Problem statement: The lines to reproduce run from the one containing "We will, in" through the end of the records below. Reproduce them exactly and add nothing.

═══ Listed records

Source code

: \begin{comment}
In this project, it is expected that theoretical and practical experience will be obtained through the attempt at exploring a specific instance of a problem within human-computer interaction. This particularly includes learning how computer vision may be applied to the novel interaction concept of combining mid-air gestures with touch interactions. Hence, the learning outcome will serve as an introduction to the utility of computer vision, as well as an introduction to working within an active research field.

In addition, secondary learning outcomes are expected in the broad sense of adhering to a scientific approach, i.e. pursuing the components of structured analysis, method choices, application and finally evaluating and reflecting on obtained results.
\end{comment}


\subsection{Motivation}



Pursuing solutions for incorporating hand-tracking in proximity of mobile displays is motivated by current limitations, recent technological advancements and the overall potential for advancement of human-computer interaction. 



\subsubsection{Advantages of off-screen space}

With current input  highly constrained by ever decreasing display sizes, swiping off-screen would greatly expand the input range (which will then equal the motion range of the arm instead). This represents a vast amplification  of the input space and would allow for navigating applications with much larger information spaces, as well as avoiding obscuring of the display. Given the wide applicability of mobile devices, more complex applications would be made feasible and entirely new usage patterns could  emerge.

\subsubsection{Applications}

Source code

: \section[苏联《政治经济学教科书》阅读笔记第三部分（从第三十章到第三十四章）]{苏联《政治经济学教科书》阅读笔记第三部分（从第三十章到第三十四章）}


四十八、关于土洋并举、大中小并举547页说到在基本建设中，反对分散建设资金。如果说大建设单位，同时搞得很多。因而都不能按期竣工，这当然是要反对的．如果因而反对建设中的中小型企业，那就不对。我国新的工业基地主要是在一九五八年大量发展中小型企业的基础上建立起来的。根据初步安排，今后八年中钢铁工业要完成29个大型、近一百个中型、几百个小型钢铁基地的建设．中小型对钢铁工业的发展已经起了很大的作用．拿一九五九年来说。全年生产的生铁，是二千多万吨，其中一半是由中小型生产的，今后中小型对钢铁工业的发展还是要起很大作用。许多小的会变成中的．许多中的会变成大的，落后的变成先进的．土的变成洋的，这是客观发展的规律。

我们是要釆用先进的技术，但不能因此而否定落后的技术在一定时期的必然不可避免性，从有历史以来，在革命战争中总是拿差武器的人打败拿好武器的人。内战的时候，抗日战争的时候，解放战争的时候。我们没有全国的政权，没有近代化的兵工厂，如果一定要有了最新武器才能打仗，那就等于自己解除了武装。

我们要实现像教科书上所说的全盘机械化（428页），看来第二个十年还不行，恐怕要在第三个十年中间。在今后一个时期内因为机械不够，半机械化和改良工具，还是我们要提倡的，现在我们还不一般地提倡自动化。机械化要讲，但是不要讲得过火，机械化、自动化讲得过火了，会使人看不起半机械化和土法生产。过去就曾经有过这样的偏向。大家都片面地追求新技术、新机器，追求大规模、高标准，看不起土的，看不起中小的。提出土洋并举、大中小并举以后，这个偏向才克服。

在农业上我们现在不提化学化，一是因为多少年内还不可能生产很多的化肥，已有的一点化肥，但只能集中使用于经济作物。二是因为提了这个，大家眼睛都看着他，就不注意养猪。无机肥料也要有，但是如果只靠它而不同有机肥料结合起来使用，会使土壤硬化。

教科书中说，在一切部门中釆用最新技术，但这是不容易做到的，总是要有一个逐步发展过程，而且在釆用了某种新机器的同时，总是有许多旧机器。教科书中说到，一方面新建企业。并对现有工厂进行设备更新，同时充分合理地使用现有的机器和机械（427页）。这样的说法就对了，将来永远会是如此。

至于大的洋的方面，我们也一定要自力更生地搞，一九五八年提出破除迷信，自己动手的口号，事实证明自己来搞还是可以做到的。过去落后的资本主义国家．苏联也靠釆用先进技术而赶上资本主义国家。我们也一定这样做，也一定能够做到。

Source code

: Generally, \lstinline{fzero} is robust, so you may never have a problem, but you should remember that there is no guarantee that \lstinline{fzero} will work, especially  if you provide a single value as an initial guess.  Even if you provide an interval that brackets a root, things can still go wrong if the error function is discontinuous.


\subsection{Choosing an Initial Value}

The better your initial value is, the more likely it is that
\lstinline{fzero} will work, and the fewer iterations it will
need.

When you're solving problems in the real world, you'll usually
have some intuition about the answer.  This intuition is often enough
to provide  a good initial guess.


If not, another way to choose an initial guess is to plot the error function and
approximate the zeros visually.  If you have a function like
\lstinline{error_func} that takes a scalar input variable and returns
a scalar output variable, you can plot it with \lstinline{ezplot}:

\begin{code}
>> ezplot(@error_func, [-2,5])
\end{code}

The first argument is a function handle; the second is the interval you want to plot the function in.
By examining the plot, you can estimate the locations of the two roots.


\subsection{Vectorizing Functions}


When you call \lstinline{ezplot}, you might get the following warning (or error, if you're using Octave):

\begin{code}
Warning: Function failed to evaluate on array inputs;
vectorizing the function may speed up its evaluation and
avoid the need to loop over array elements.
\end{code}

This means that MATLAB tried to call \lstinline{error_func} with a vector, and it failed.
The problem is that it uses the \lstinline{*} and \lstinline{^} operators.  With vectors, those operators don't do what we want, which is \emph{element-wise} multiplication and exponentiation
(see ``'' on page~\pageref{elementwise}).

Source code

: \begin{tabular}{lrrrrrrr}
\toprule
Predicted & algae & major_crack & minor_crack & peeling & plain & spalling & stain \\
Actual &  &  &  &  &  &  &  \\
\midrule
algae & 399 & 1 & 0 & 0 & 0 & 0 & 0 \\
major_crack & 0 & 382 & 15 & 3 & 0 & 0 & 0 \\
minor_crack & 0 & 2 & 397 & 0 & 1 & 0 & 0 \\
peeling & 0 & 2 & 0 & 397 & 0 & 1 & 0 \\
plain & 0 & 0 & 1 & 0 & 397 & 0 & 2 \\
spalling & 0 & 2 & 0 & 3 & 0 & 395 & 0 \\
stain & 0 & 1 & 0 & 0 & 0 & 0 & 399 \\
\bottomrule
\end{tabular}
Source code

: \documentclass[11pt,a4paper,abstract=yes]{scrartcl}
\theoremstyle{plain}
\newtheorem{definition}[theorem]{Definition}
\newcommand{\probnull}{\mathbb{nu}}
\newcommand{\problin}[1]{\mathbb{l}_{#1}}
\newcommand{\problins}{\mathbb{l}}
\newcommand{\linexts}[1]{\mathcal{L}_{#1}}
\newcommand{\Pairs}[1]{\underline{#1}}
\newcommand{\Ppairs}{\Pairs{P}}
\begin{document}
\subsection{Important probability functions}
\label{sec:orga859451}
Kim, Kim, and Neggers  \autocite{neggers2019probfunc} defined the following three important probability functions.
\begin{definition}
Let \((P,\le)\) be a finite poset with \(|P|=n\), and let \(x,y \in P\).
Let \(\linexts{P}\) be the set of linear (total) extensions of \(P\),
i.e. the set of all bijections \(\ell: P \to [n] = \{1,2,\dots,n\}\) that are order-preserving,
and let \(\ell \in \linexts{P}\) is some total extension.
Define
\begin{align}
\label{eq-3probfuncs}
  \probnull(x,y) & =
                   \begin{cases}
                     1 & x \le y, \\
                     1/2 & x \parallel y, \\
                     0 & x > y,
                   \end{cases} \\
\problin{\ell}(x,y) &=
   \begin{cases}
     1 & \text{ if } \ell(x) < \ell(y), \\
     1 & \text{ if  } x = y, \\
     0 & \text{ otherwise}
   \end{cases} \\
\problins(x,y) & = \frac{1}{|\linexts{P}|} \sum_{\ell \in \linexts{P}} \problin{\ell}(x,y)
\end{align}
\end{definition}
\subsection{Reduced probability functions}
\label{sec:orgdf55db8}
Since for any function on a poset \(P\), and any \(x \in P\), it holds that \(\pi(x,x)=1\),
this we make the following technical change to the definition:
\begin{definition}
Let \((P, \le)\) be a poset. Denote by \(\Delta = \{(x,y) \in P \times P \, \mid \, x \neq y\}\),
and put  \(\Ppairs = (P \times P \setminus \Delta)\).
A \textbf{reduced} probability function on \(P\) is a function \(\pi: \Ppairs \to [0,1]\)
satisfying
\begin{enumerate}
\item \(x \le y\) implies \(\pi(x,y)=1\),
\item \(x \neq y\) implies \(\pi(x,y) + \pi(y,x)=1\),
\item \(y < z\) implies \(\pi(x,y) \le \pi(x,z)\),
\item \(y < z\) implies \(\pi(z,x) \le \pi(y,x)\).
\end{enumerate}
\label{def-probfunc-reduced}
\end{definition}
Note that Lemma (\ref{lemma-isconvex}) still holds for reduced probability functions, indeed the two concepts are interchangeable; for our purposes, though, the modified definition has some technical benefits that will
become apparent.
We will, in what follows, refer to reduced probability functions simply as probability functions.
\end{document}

══════

Answer to this exercise:
We will, in what follows, refer to reduced probability functions simply as probability functions.
\end{document}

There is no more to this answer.